「ここはすごいね。こんなに密度が濃いとは思わなかった。単なる介護の先生じゃあないから。どの先生からも、介護に対しての熱い気持ちが伝わってきた」と1月短期Bクラスの生徒さんがおっしゃってくださいました。彼が言いたかったのは、介護の知識や技術だけではなく、もっと大切なことを教えてもらったということだと思います。どの先生からも熱い気持ちが伝わってきたと知り、私はとても嬉しかったです。なぜなら、湘南ケアカレッジという学校を通し、介護職員初任者研修にて、私たちに伝えることができるのは、究極的には、気持ちやこころ、そして考え方だと思うからです。
もちろん、介護にたずさわるにあたっての基本的な知識や技術を習得してもらうことは大切です。介護職員初任者研修の15日間の研修を通して、体型的に学んでいただきますが、最終的には、それは単なる介護や福祉の知識や技術でしかありません。「○○(学校名)の卒業生はきちんと教えてもらっているから、いきなりでも仕事ができるよね、と言われるように教えたい」とは他の学校の先生方も言うところであり、その気持ちはよく分かります。

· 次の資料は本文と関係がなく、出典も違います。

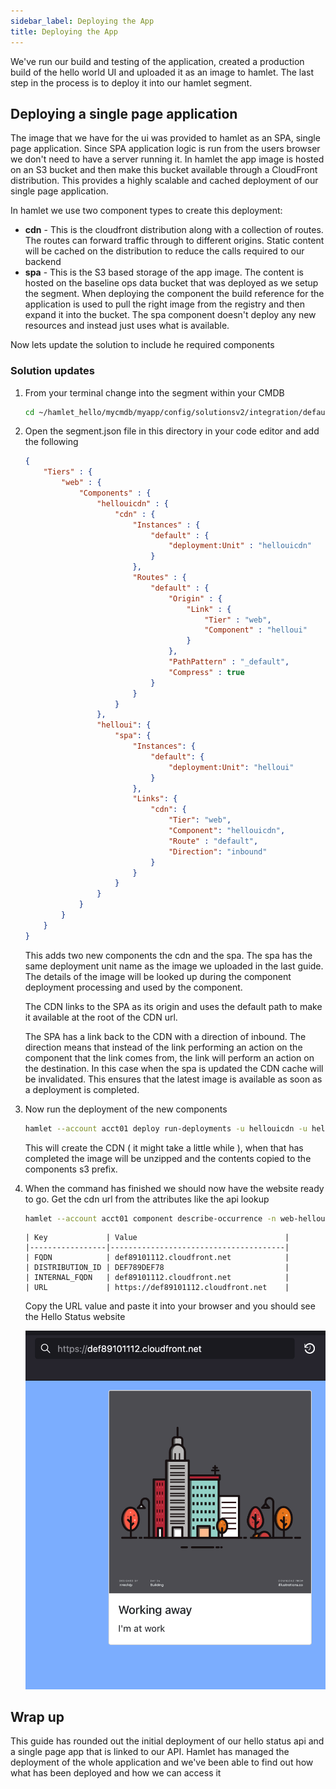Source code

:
 ```yaml
---
sidebar_label: Deploying the App
title: Deploying the App
---
```


We've run our build and testing of the application, created a production build of the hello world UI and uploaded it as an image to hamlet. The last step in the process is to deploy it into our hamlet segment.

## Deploying a single page application

The image that we have for the ui was provided to hamlet as an SPA, single page application. Since SPA application logic is run from the users browser we don't need to have a server running it. In hamlet the app image is hosted on an S3 bucket and then make this bucket available through a CloudFront distribution. This provides a highly scalable and cached deployment of our single page application.

In hamlet we use two component types to create this deployment:

- **cdn** - This is the cloudfront distribution along with a collection of routes. The routes can forward traffic through to different origins. Static content will be cached on the distribution to reduce the calls required to our backend
- **spa** - This is the S3 based storage of the app image. The content is hosted on the baseline ops data bucket that was deployed as we setup the segment. When deploying the component the build reference for the application is used to pull the right image from the registry and then expand it into the bucket. The spa component doesn't deploy any new resources and instead just uses what is available.

Now lets update the solution to include he required components

### Solution updates

1. From your terminal change into the segment within your CMDB

    ```bash
    cd ~/hamlet_hello/mycmdb/myapp/config/solutionsv2/integration/default/
    ```

1. Open the segment.json file in this directory in your code editor and add the following

    ```json
    {
        "Tiers" : {
            "web" : {
                "Components" : {
                    "hellouicdn" : {
                        "cdn" : {
                            "Instances" : {
                                "default" : {
                                    "deployment:Unit" : "hellouicdn"
                                }
                            },
                            "Routes" : {
                                "default" : {
                                    "Origin" : {
                                        "Link" : {
                                            "Tier" : "web",
                                            "Component" : "helloui"
                                        }
                                    },
                                    "PathPattern" : "_default",
                                    "Compress" : true
                                }
                            }
                        }
                    },
                    "helloui": {
                        "spa": {
                            "Instances": {
                                "default": {
                                    "deployment:Unit": "helloui"
                                }
                            },
                            "Links": {
                                "cdn": {
                                    "Tier": "web",
                                    "Component": "hellouicdn",
                                    "Route" : "default",
                                    "Direction": "inbound"
                                }
                            }
                        }
                    }
                }
            }
        }
    }
    ```

    This adds two new components the cdn and the spa. The spa has the same deployment unit name as the image we uploaded in the last guide. The details of the image will be looked up during the component deployment processing and used by the component.

    The CDN links to the SPA as its origin and uses the default path to make it available at the root of the CDN url.

    The SPA has a link back to the CDN with a direction of inbound. The direction means that instead of the link performing an action on the component that the link comes from, the link will perform an action on the destination. In this case when the spa is updated the CDN cache will be invalidated. This ensures that the latest image is available as soon as a deployment is completed.

1. Now run the deployment of the new components

    ```bash
    hamlet --account acct01 deploy run-deployments -u hellouicdn -u helloui
    ```

    This will create the CDN ( it might take a little while ), when that has completed the image will be unzipped and the contents copied to the components s3 prefix.

1. When the command has finished we should now have the website ready to go. Get the cdn url from the attributes like the api lookup

    ```bash
    hamlet --account acct01 component describe-occurrence -n web-hellouicdn-cdn attributes
    ```

    ```terminal
    | Key             | Value                                 |
    |-----------------|---------------------------------------|
    | FQDN            | def89101112.cloudfront.net            |
    | DISTRIBUTION_ID | DEF789DEF78                           |
    | INTERNAL_FQDN   | def89101112.cloudfront.net            |
    | URL             | https://def89101112.cloudfront.net    |
    ```

    Copy the URL value and paste it into your browser and you should see the Hello Status website

    ![Showing the website deploy](deployed_website.png)

## Wrap up

This guide has rounded out the initial deployment of our hello status api and a single page app that is linked to our API.
Hamlet has managed the deployment of the whole application and we've been able to find out how what has been deployed and how we can access it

でも、実際のところは、わずか15日間の研修では、それほど知識・技術レベルに大きな差が出ることはなく(生徒さん個々のレベルや学校の教育内容レベルによって多少の差は生じますが)、初任者研修の修了者だからといって、いきなり何でも仕事ができるということはありえません。現場で仕事をしながら覚えていくことがほとんどでしょうし、その中で、「そういえばこれ習った気がする」とか「あのとき先生が言っていたことだ」と思い出してくれたら、それで良いのではないでしょうか。
それでは、基本的な知識や技術を習得してもらう過程において、私たちが何を伝えるべきかというと、介護や福祉に向き合うための気持ちやこころ、そして考え方です。とても抽象的なことですが、実はそれこそが、介護職員初任者研修の中で唯一伝えることができ、かつ卒業してからも長きにわたって生徒さんたちの心の中に残り、決して忘れられることなく生き続けるものだと思います。それが届いていることで、卒業生が介護の現場で楽しく、長く働くことができたり、周りの人々を幸せにできたりするのです。
卒業生さんたちが、介護の現場でやりがいや志を高くもって、長く働くことができ、周りの人々に良い影響を及ぼし、やがては社会や地域を少しずつでも変えていってくれることを湘南ケアカレッジは願います。そんな卒業生さんたちをひとりでも多く育てたいと思います。かつての松下村塾や適塾が、あとから見ると、生徒さんたちの中から多くの社会を変える人材を生み出したように。そのためには、今何ができるようになったということだけではなく、もっと大切なことを伝える必要があるのです。
これは余談ですが、松下村塾も適塾も日本に1つしかない小さな塾でした。松下村塾が全国にたくさんあったり、適塾が○○校として県内に複数あったりしたら、やっぱりおかしいですね(笑)。湘南ケアカレッジが成功したかどうかは、10年後、20年後、いやもっと先にならないと分からないということですね。壮大な夢を語っていると思われるかもしれませんが、未来に先回りして考えてみると、冒頭の生徒さんの言葉が私には貴重だと感じるのです。